Les électeurs qui auront boudé les urnes ne pourront pas se rattraper dimanche prochain. Le scrutin est à un seul tour, à la représentation proportionnelle (les sièges étant repartis en fonction des voix entre les listes ayant obtenu plus de 5% des suffrages exprimés), dans le cadre de huit "super-régions" : Nord-Ouest, Ouest, Est, Sud-Ouest, Sud-Est, Massif central-Centre, Ile-de-France et Outre-Mer.

- Le successeur de Barroso -

Quelque 24 listes se présentent en moyenne dans chacune de ces circonscriptions, de 19 en Outremer à 31 en Ile-de-France. Pour la première fois, les bulletins blancs seront comptés à part, séparés des nuls.

Le découpage en ces grandes circonscriptions, étranger à l'organisation territoriale du pays, a pu contribuer au désintérêt envers le scrutin, à un moment où l'indifférence traditionnelle envers l'Europe se transforme en hostilité chez un nombre croissant de citoyens, dans la plupart des pays de l'UE.

L'enjeu est pourtant de taille : pour la première fois, le Parlement européen devrait être le faiseur de roi en choisissant le nom du successeur de José Manuel Barroso à la tête de la Commission européenne. A condition qu'une majorité claire se dessine dans l'hémicycle, car sinon les dirigeants européens pourraient être tentés d'imposer un candidat.

L'affaire se jouera en principe entre le conservateur luxembourgeois Jean-Claude Juncker et le social-démocrate allemand Martin Schulz. Mais beaucoup de Français ne connaissent ni l'un ni l'autre.

Partout, dans l'Union européenne, les résultats officiels ne seront publiés qu'à 23H00, heure de clôture du scrutin en Italie, dernier pays à fermer ses bureaux. Toutefois dès 20H00, les estimations des instituts de sondage - à partir des premiers bulletins dépouillés dans des bureaux tests, et non des déclarations des électeurs comme dans un sondage - permettront de connaître les tendances du scrutin.

- Les chances du FN -

Après ses scores souvent élevés aux municipales de mars, le Front National a des chances de gagner son pari d'arriver en tête, devant l'UMP.

La tâche de Marine Le Pen est facilitée par les difficultés du parti présidé par Jean-François Copé, large vainqueur des élections municipales mais incapable de parler d'une seule voix sur l'Europe et handicapé par des soupçons de surfacturations financières en son sein, avec l'affaire Bygmalion.

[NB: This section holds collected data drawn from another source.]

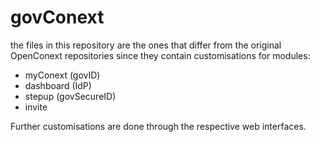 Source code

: # govConext

the files in this repository are the ones that differ from the original OpenConext repositories since they contain customisations for modules:
- myConext (govID)
- dashboard (IdP)
- stepup (govSecureID)
- invite

Further customisations are done through the respective web interfaces.
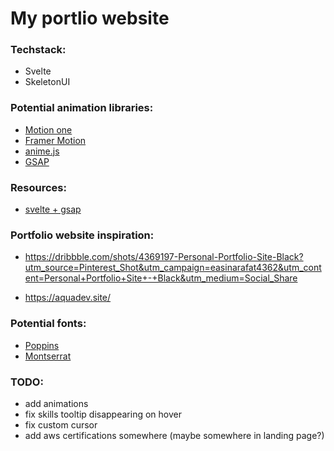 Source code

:# My portlio website

### Techstack:
 * Svelte
 * SkeletonUI

### Potential animation libraries:
 * [Motion one](https://motion.dev/)
 * [Framer Motion](https://www.framer.com/motion/)
 * [anime.js](https://animejs.com/)
 * [GSAP](https://gsap.com/)

### Resources:
 * [svelte + gsap](https://www.youtube.com/results?search_query=svelte+gsap)

### Portfolio website inspiration:
 * https://dribbble.com/shots/4369197-Personal-Portfolio-Site-Black?utm_source=Pinterest_Shot&utm_campaign=easinarafat4362&utm_content=Personal+Portfolio+Site+-+Black&utm_medium=Social_Share

 * https://aquadev.site/

### Potential fonts:
 * [Poppins](https://fonts.google.com/specimen/Poppins)
 * [Montserrat](https://fonts.google.com/specimen/Montserrat)



### TODO:
 * add animations
 * fix skills tooltip disappearing on hover
 * fix custom cursor
 * add aws certifications somewhere (maybe somewhere in landing page?) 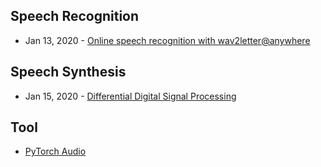 ## Speech Recognition
- Jan 13, 2020 - [Online speech recognition with wav2letter@anywhere](https://ai.facebook.com/blog/online-speech-recognition-with-wav2letteranywhere/)

## Speech Synthesis
- Jan 15, 2020 - [Differential Digital Signal Processing](https://magenta.tensorflow.org/ddsp)

## Tool
- [PyTorch Audio](https://github.com/pytorch/audio)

Le PS aborde le scrutin avec pessimisme, donné troisième avec un chiffre égal ou inférieur à son score (16,5%) des européennes de 2009, qui avait constitué l'un de ses plus mauvais résultats pour ce type d'élections.

Hormis le FN, aucune force politique n'a émergé dans la campagne : ni l'alliance UDI-MoDem, privée de Jean-Louis Borloo, ni les écologistes d'EELV, à la ligne politique hésitante - un pied dans la majorité parlementaire, l'autre en dehors -, ni le Front de gauche où Jean-Luc Mélenchon et Pierre Laurent (PCF) ont rarement accordé leurs violons ces derniers mois.

En tout cas, Manuel Valls a prévenu mercredi qu'il n'y aurait "pas de changement de gouvernement" ni de "ligne économique", quel que soit le résultat.